= Beginning of Section =

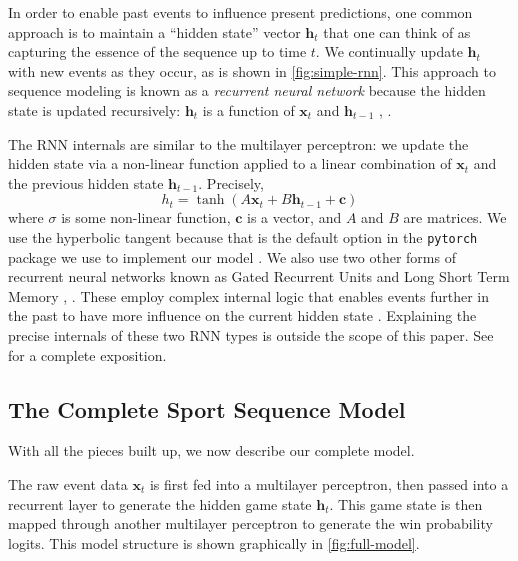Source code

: In order to enable past events to influence present predictions, one common approach is to maintain a ``hidden state'' vector $\mathbf h_t$ that one can think of as capturing the essence of the sequence up to time $t$. We continually update $\mathbf h_t$ with new events as they occur, as is shown in \autoref{fig:simple-rnn}.
This approach to sequence modeling is known as a \emph{recurrent neural network} because the hidden state is updated recursively: $\mathbf h_t$ is a function of $\mathbf x_t$ and $\mathbf h_{t-1}$ \cite[\S 10.5]{ISL}, \cite[\S 15]{PML}.

The RNN internals are similar to the multilayer perceptron: we update the hidden state via a non-linear function applied to a linear combination of $\mathbf x_t$ and the previous hidden state $\mathbf h_{t-1}$. Precisely,
\begin{equation}
	\label{eqn:elman-rnn}
	h_t = \tanh (A \mathbf x_t + B \mathbf h_{t-1} + \mathbf c)
\end{equation}
where $\sigma$ is some non-linear function, $\mathbf c$ is a vector, and $A$ and $B$ are matrices. We use the hyperbolic tangent because that is the default option in the \texttt{pytorch} package we use to implement our model \cite{pytorch}. We also use two other forms of recurrent neural networks known as Gated Recurrent Units \cite[\S 15.2.7.1]{PML} and Long Short Term Memory \cite[\S 10.5.1]{ISL}, \cite[\S 15.2.7.2]{PML}. These employ complex internal logic that enables events further in the past to have more influence on the current hidden state \cite[\S 15.2.6]{PML}. Explaining the precise internals of these two RNN types is outside the scope of this paper. See \textcite[\S 15.2.7]{PML} for a complete exposition.

\subsection{The Complete Sport Sequence Model}
\label{sec:complete-model}

With all the pieces built up, we now describe our complete model.

The raw event data $\mathbf x_t$ is first fed into a multilayer perceptron, then passed into a recurrent layer to generate the hidden game state $\mathbf h_t$. This game state is then mapped through another multilayer perceptron to generate the win probability logits. This model structure is shown graphically in \autoref{fig:full-model}.

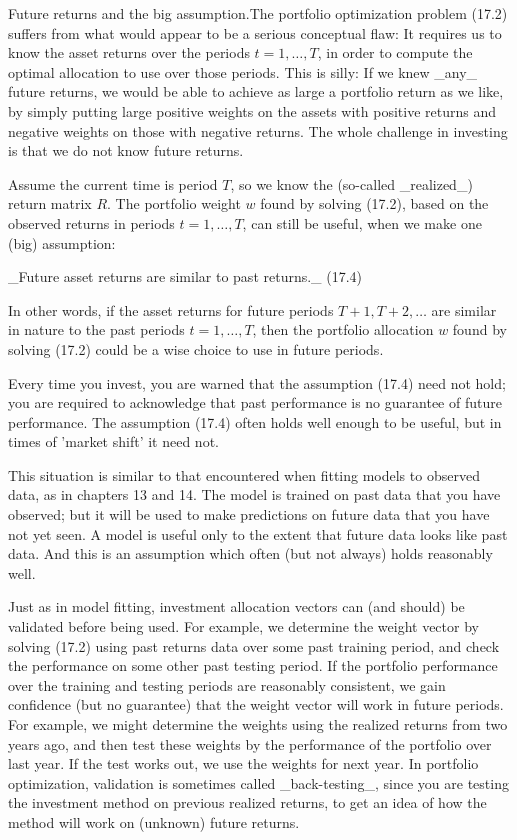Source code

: Future returns and the big assumption.The portfolio optimization problem (17.2) suffers from what would appear to be a serious conceptual flaw: It requires us to know the asset returns over the periods \(t=1,\ldots,T\), in order to compute the optimal allocation to use over those periods. This is silly: If we knew _any_ future returns, we would be able to achieve as large a portfolio return as we like, by simply putting large positive weights on the assets with positive returns and negative weights on those with negative returns. The whole challenge in investing is that we do not know future returns.

Assume the current time is period \(T\), so we know the (so-called _realized_) return matrix \(R\). The portfolio weight \(w\) found by solving (17.2), based on the observed returns in periods \(t=1,\ldots,T\), can still be useful, when we make one (big) assumption:

_Future asset returns are similar to past returns._ (17.4)

In other words, if the asset returns for future periods \(T+1,T+2,\ldots\) are similar in nature to the past periods \(t=1,\ldots,T\), then the portfolio allocation \(w\) found by solving (17.2) could be a wise choice to use in future periods.

Every time you invest, you are warned that the assumption (17.4) need not hold; you are required to acknowledge that past performance is no guarantee of future performance. The assumption (17.4) often holds well enough to be useful, but in times of 'market shift' it need not.

This situation is similar to that encountered when fitting models to observed data, as in chapters 13 and 14. The model is trained on past data that you have observed; but it will be used to make predictions on future data that you have not yet seen. A model is useful only to the extent that future data looks like past data. And this is an assumption which often (but not always) holds reasonably well.

Just as in model fitting, investment allocation vectors can (and should) be validated before being used. For example, we determine the weight vector by solving (17.2) using past returns data over some past training period, and check the performance on some other past testing period. If the portfolio performance over the training and testing periods are reasonably consistent, we gain confidence (but no guarantee) that the weight vector will work in future periods. For example, we might determine the weights using the realized returns from two years ago, and then test these weights by the performance of the portfolio over last year. If the test works out, we use the weights for next year. In portfolio optimization, validation is sometimes called _back-testing_, since you are testing the investment method on previous realized returns, to get an idea of how the method will work on (unknown) future returns.

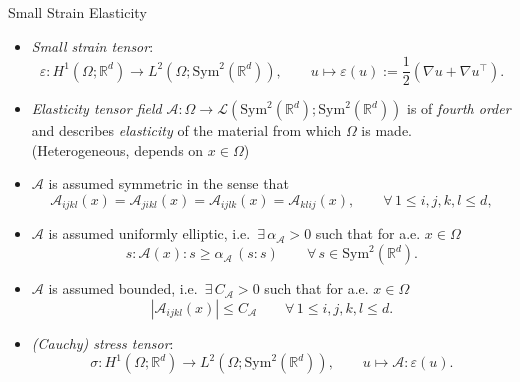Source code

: \documentclass[10pt,aspectratio=169]{beamer}
\def\R{{\mathbb R}}
\def\cA{{\mathcal A}}
\def\cL{{\mathcal L}}
\def\symd{{\mathrm{Sym}^2(\R^d)}}
\begin{document}
\begin{frame}{Small Strain Elasticity}
	\begin{itemize}
		\item {\em Small strain tensor}:
		      \begin{equation*}
			      \varepsilon:H^1(\Omega;\R^d)\to L^2(\Omega;\symd),\qquad u\mapsto \varepsilon(u):= \frac{1}{2}\left(\nabla u + \nabla u^\top\right).
		      \end{equation*}
		\item {\em Elasticity tensor field} $\cA:\Omega\to\cL(\symd;\symd)$ is of {\em fourth order} and describes {\em elasticity} of the material from which $\Omega$ is made. (Heterogeneous, depends on $x\in\Omega$)
		\item $\cA$ is assumed symmetric in the sense that
		      \begin{equation*}
			      \cA_{ijkl}(x)=\cA_{jikl}(x)=\cA_{ijlk}(x)=\cA_{klij}(x),
			      \qquad \forall\,1\le i,j,k,l\le d,
		      \end{equation*}
		\item $\cA$ is assumed uniformly elliptic, i.e.\ $\exists\,\alpha_{\cA}>0$ such that for a.e. $x\in\Omega$
		      \begin{equation*}
			      s:\cA(x):s \ge \alpha_\cA\, (s:s)\qquad \forall\,s\in \symd.
		      \end{equation*}
		\item $\cA$ is assumed bounded, i.e.\ $\exists\,C_{\cA}>0$ such that for a.e. $x\in\Omega$
		      \begin{equation*}
			      |\cA_{ijkl}(x)|\le C_\cA \qquad \forall\,1\le i,j,k,l\le d.
		      \end{equation*}
		\item {\em (Cauchy) stress tensor}:
		      \begin{equation*}
			      \sigma: H^1(\Omega;\R^d)\to L^2(\Omega;\symd),\qquad u\mapsto \cA : \varepsilon(u).
		      \end{equation*}
	\end{itemize}
\end{frame}
\end{document}
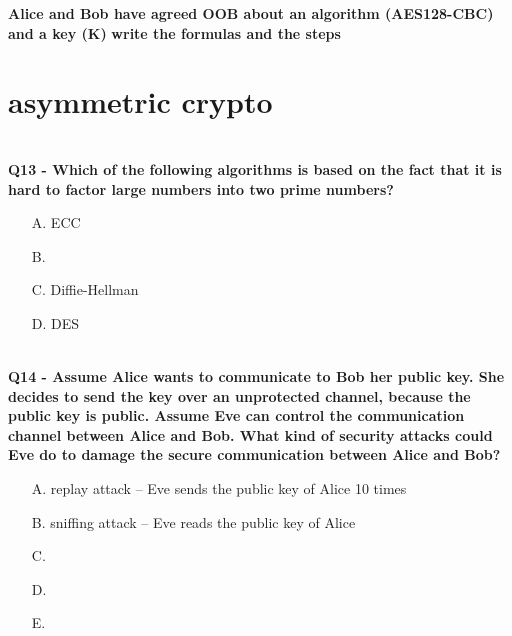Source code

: \textbf{Alice and Bob have agreed OOB about an algorithm (AES128-CBC) and a key (K)}
\textbf{write the formulas and the steps}

\section{asymmetric crypto}

\textbf{\\Q13 - Which of the following algorithms is based on the fact that it is hard to factor large numbers into two prime numbers?}
\begin{enumerate}
    \item[A.] ECC
    \item[B.] 
    \item[C.] Diffie-Hellman
    \item[D.] DES
\end{enumerate}

\textbf{\\Q14 - Assume Alice wants to communicate to Bob her public key. She decides to send the key over an unprotected channel, because the public key is public. Assume Eve can control the communication channel between Alice and Bob. What kind of security attacks could Eve do to damage the secure communication between Alice and Bob?}
\begin{enumerate}
    \item[A.] replay attack – Eve sends the public key of Alice 10 times
    \item[B.] sniffing attack – Eve reads the public key of Alice
    \item[C.] 
    \item[D.] 
    \item[E.] 
\end{enumerate}

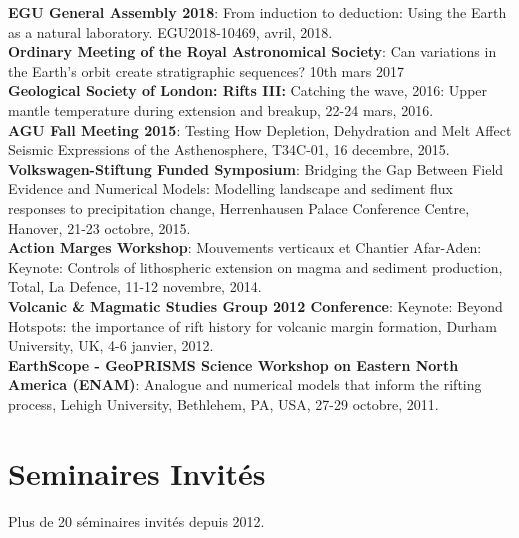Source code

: \documentclass[hidelinks,10pt]{article} %
\begin{document}
{\bf EGU General Assembly 2018}: From induction to deduction: Using the Earth as a natural laboratory. EGU2018-10469, avril, 2018.\\
{\bf Ordinary Meeting of the Royal Astronomical Society}: Can variations in the Earth's orbit create stratigraphic sequences? 10th mars 2017\\
{\bf Geological Society of London: Rifts III:} Catching the wave, 2016: Upper mantle temperature during extension and breakup, 22-24 mars, 2016.\\
{\bf AGU Fall Meeting 2015}: Testing How Depletion, Dehydration and Melt Affect Seismic Expressions of the Asthenosphere, T34C-01, 16 decembre, 2015.\\
{\bf Volkswagen-Stiftung Funded Symposium}: Bridging the Gap Between Field Evidence and Numerical Models: Modelling landscape and sediment flux responses to precipitation change, Herrenhausen Palace Conference Centre, Hanover, 21-23 octobre, 2015.\\
{\bf Action Marges Workshop}: Mouvements verticaux et Chantier Afar-Aden: Keynote: Controls of lithospheric extension on magma and sediment production, Total, La Defence, 11-12 novembre, 2014.\\
{\bf Volcanic \& Magmatic Studies Group 2012 Conference}: Keynote: Beyond Hotspots: the importance of rift history for volcanic margin formation, Durham University, UK, 4-6 janvier, 2012.\\
{\bf EarthScope - GeoPRISMS Science Workshop on Eastern North America (ENAM)}: Analogue and numerical models that inform the rifting process, Lehigh University, Bethlehem, PA, USA, 27-29 octobre, 2011.\\

\section{Seminaires Invités}
Plus de 20 séminaires invités depuis 2012.
\end{document}

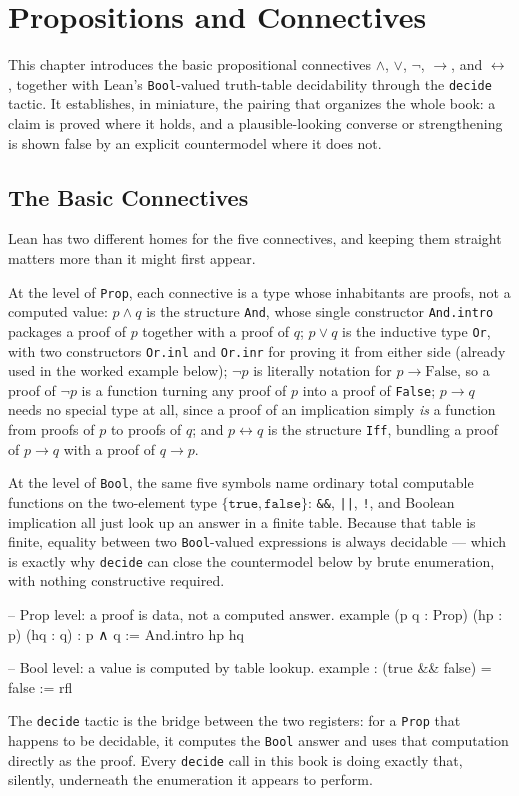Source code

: \chapter{Propositions and Connectives}
\label{ch:propositions}

This chapter introduces the basic propositional connectives
$\land$, $\lor$, $\lnot$, $\to$, and $\leftrightarrow$, together with
Lean's \texttt{Bool}-valued truth-table decidability through the
\texttt{decide} tactic. It establishes, in miniature, the pairing
that organizes the whole book: a claim is proved where it holds, and
a plausible-looking converse or strengthening is shown false by an
explicit countermodel where it does not.

\section{The Basic Connectives}

Lean has two different homes for the five connectives, and keeping
them straight matters more than it might first appear.

At the level of \texttt{Prop}, each connective is a type whose
inhabitants are proofs, not a computed value: $p \land q$ is the
structure \texttt{And}, whose single constructor
\texttt{And.intro} packages a proof of $p$ together with a proof of
$q$; $p \lor q$ is the inductive type \texttt{Or}, with two
constructors \texttt{Or.inl} and \texttt{Or.inr} for proving it from
either side (already used in the worked example below); $\lnot p$ is
literally notation for $p \to \mathrm{False}$, so a proof of
$\lnot p$ is a function turning any proof of $p$ into a proof of
\texttt{False}; $p \to q$ needs no special type at all, since a proof
of an implication simply \emph{is} a function from proofs of $p$ to
proofs of $q$; and $p \leftrightarrow q$ is the structure
\texttt{Iff}, bundling a proof of $p \to q$ with a proof of
$q \to p$.

At the level of \texttt{Bool}, the same five symbols name ordinary
total computable functions on the two-element type
$\{\mathtt{true}, \mathtt{false}\}$: \texttt{\&\&}, \texttt{||},
\texttt{!}, and Boolean implication all just look up an answer in a
finite table. Because that table is finite, equality between two
\texttt{Bool}-valued expressions is always decidable — which is
exactly why \texttt{decide} can close the countermodel below by
brute enumeration, with nothing constructive required.
\begin{lean}
-- Prop level: a proof is data, not a computed answer.
example (p q : Prop) (hp : p) (hq : q) : p ∧ q := And.intro hp hq

-- Bool level: a value is computed by table lookup.
example : (true && false) = false := rfl
\end{lean}
The \texttt{decide} tactic is the bridge between the two registers:
for a \texttt{Prop} that happens to be decidable, it computes the
\texttt{Bool} answer and uses that computation directly as the
proof. Every \texttt{decide} call in this book is doing exactly
that, silently, underneath the enumeration it appears to perform.

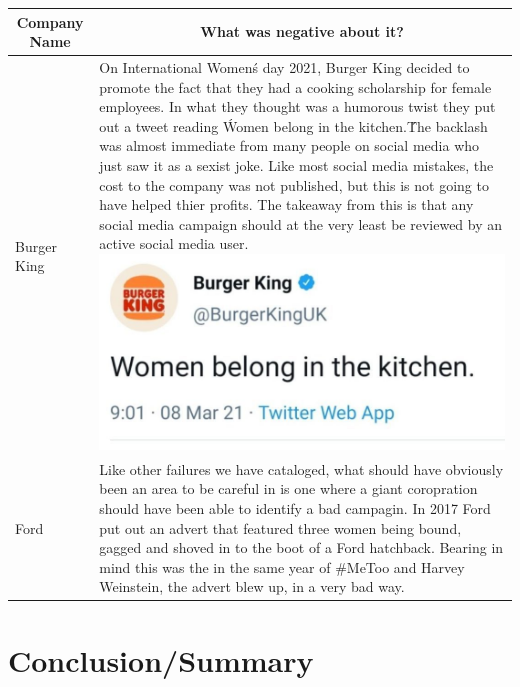 \documentclass{article}
\begin{document}
\begin{table}[htbp]
    \centering
    \begin{tabular}{|p{}|p{}|}
       \hline
       \multicolumn{1}{c}{\bfseries Company Name} & \multicolumn{1}{c}{\bfseries What was negative about it?}  \\
        \hline
	Burger King & On International Women\'s day 2021, Burger King decided to promote the fact that they had a cooking scholarship for female employees. In what they thought was a humorous twist they put out a tweet reading \'Women belong in the kitchen.\' The backlash was almost immediate from many people on social media who just saw it as a sexist joke. Like most social media mistakes, the cost to the company was not published, but this is not going to have helped thier profits. The takeaway from this is that any social media campaign should at the very least be reviewed by an active social media user. \cite{BK} \includegraphics[scale=0.3]{BK} \\
        \hline
	Ford & Like other failures we have cataloged, what should have obviously been an area to be careful in is one where a giant coropration should have been able to identify a bad campagin. In 2017 Ford put out an advert that featured three women being bound, gagged and shoved in to the boot of a Ford hatchback. Bearing in mind this was the in the same year of \#MeToo and Harvey Weinstein, the advert blew up, in a very bad way. \cite{Ford} \\
        \hline
    \end{tabular}
\end{table}
\FloatBarrier

\section{Conclusion/Summary}
\end{document}
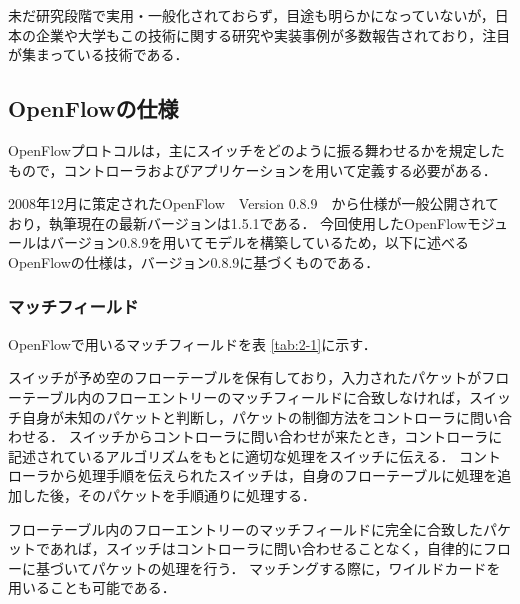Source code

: 未だ研究段階で実用・一般化されておらず，目途も明らかになっていないが，日本の企業や大学もこの技術に関する研究や実装事例が多数報告されており，注目が集まっている技術である．

\subsection{OpenFlowの仕様}

OpenFlowプロトコルは，主にスイッチをどのように振る舞わせるかを規定したもので，コントローラおよびアプリケーションを用いて定義する必要がある．

2008年12月に策定されたOpenFlow　Version 0.8.9\cite{openflow}　から仕様が一般公開されており，執筆現在の最新バージョンは1.5.1である．
今回使用したOpenFlowモジュールはバージョン0.8.9を用いてモデルを構築しているため，以下に述べるOpenFlowの仕様は，バージョン0.8.9に基づくものである．

\subsubsection{マッチフィールド}

OpenFlowで用いるマッチフィールドを表 \ref{tab:2-1}に示す\cite{openflow}．

スイッチが予め空のフローテーブルを保有しており，入力されたパケットがフローテーブル内のフローエントリーのマッチフィールドに合致しなければ，スイッチ自身が未知のパケットと判断し，パケットの制御方法をコントローラに問い合わせる．
スイッチからコントローラに問い合わせが来たとき，コントローラに記述されているアルゴリズムをもとに適切な処理をスイッチに伝える．
コントローラから処理手順を伝えられたスイッチは，自身のフローテーブルに処理を追加した後，そのパケットを手順通りに処理する．

フローテーブル内のフローエントリーのマッチフィールドに完全に合致したパケットであれば，スイッチはコントローラに問い合わせることなく，自律的にフローに基づいてパケットの処理を行う．
マッチングする際に，ワイルドカードを用いることも可能である．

= End of Section =

- _Problem requirements_:
Return all lines in the entries above that carry the word "negative".

- _Response_:
: Future returns and the big assumption.The portfolio optimization problem (17.2) suffers from what would appear to be a serious conceptual flaw: It requires us to know the asset returns over the periods \(t=1,\ldots,T\), in order to compute the optimal allocation to use over those periods. This is silly: If we knew _any_ future returns, we would be able to achieve as large a portfolio return as we like, by simply putting large positive weights on the assets with positive returns and negative weights on those with negative returns. The whole challenge in investing is that we do not know future returns.
       \multicolumn{1}{c}{\bfseries Company Name} & \multicolumn{1}{c}{\bfseries What was negative about it?}  \\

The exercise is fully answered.